▸ Aim of the exercise:
Where the line containing "## multi print" appears in the records below, begin there and write out each line exactly until the last one, and nothing more.

_ _ _ _

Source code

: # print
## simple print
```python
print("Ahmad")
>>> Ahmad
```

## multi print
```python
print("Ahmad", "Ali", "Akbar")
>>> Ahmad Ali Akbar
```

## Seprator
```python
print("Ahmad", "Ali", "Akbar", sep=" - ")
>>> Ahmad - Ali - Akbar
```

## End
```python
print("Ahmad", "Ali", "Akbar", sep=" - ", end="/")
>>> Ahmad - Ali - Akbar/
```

_ _ _ _

▸ Task response:
## multi print
```python
print("Ahmad", "Ali", "Akbar")
>>> Ahmad Ali Akbar
```

## Seprator
```python
print("Ahmad", "Ali", "Akbar", sep=" - ")
>>> Ahmad - Ali - Akbar
```

## End
```python
print("Ahmad", "Ali", "Akbar", sep=" - ", end="/")
>>> Ahmad - Ali - Akbar/
```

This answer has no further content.